Who’s the weakest link at this conference?

It costs a lot of money to get to a conference with travel, staff absent, entry costs and so forth – and if you’re heading there for educational technology – especially in Sydney you’d better pack your own 3G connection.

“Wifi is ubiquitous” they say – except in your room, where they will slug you up to $20 a day for some faint signal. On the conference floor, the wifi dies within minutes, as people lean over to peer into their own private metaverse while the first Power Point of the day grinds itself into your retina.

Today’s EdTech conference goer is truly a global delegate. If each person is connected to just a few hundred cyber-fellows, its increasingly valid to share links, views, resources in our vast and wide land. I won’t mention names, but it’s pretty clear that the ‘big’ venues in Sydney (who charge astronomical fees) simply cannot cope with today’s natural born cyborgs – and not getting the message – or don’t care.

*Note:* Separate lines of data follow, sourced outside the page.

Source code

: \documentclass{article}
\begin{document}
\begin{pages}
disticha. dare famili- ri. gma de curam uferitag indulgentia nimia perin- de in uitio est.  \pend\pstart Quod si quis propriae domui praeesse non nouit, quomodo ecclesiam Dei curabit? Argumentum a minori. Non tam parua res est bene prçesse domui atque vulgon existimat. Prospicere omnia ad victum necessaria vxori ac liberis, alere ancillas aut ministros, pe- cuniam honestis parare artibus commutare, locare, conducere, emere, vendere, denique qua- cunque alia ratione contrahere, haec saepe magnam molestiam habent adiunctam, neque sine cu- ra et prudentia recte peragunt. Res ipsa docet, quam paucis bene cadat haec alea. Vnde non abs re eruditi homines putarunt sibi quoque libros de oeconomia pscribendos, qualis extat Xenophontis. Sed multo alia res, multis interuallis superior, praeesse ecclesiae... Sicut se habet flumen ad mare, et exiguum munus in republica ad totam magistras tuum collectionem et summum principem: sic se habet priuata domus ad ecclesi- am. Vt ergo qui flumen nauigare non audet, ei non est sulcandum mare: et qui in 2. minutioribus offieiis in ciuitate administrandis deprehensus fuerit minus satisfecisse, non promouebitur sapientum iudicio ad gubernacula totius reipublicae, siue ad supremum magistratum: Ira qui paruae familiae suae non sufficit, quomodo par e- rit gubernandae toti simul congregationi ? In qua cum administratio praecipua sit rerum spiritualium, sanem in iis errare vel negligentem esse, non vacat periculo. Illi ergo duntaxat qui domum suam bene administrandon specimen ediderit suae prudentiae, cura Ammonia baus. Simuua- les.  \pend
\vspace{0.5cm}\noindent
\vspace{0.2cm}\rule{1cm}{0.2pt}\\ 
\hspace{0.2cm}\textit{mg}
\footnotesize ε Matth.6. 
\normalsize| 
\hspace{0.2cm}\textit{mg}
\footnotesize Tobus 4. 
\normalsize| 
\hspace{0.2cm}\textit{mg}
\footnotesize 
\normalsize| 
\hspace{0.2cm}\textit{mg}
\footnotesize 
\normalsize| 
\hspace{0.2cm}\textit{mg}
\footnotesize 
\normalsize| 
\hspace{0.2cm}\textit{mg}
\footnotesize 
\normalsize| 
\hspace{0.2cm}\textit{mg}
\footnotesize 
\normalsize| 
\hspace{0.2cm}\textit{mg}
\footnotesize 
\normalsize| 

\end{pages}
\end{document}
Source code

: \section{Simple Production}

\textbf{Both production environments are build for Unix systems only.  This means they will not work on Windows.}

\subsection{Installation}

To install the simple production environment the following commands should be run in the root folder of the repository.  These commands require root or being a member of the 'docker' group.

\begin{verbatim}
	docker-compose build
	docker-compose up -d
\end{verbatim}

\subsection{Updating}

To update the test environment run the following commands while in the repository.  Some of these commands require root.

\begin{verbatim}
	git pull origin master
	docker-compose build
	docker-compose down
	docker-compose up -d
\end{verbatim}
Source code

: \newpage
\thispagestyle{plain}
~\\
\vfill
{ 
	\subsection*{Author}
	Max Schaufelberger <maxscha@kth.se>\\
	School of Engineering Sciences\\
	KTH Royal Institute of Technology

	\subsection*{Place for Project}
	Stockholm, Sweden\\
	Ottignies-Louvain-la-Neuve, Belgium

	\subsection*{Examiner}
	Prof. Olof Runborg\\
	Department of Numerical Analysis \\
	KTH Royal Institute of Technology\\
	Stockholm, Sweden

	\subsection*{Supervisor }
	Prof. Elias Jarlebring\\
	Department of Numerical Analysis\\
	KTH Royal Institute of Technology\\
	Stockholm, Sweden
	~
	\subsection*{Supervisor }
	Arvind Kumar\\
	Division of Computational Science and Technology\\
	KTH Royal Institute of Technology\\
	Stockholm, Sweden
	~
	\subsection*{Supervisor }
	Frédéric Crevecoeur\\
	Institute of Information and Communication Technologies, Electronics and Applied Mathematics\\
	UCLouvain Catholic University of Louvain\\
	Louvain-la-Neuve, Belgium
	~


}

Conference wifi is a given – and yet seems to be run off a $50 Belkin in the managers office most of the time. People wander the halls like digital-zombies asking ‘have you got signal?’ … reducing their computational power to zero. It’s hard to claim Sydney is a international destination for conferences, when I’m yet to visit a venue in 2010 that hasn’t curled up and died before your first coffee.

The weakest link at conferences in Sydney is wifi. Commercial venues are simply hopeless. Don’t bother lugging anything without 3G past your front door. Most presenters and workshoppers I know have given up delivering anything web-based – and don’t even get me started on audio visual quality.

Ironically, people ‘think’ Second Life is a poor cousin for conferences – but if you actually want to ‘learn’, then put aside that $1000 entry fee. Buy a new laptop for your staff instead and wait for Best Practices Virtual Worlds – you won’t be disappointed, and will get to stay at home and stay connected all day for free on your new spuffy laptop – with your friends from around the world. Go on, try it … but then what will all those pro-conference goers do if we’re not sitting in rows watching them excuse their presentation croaking and wifi dumping out.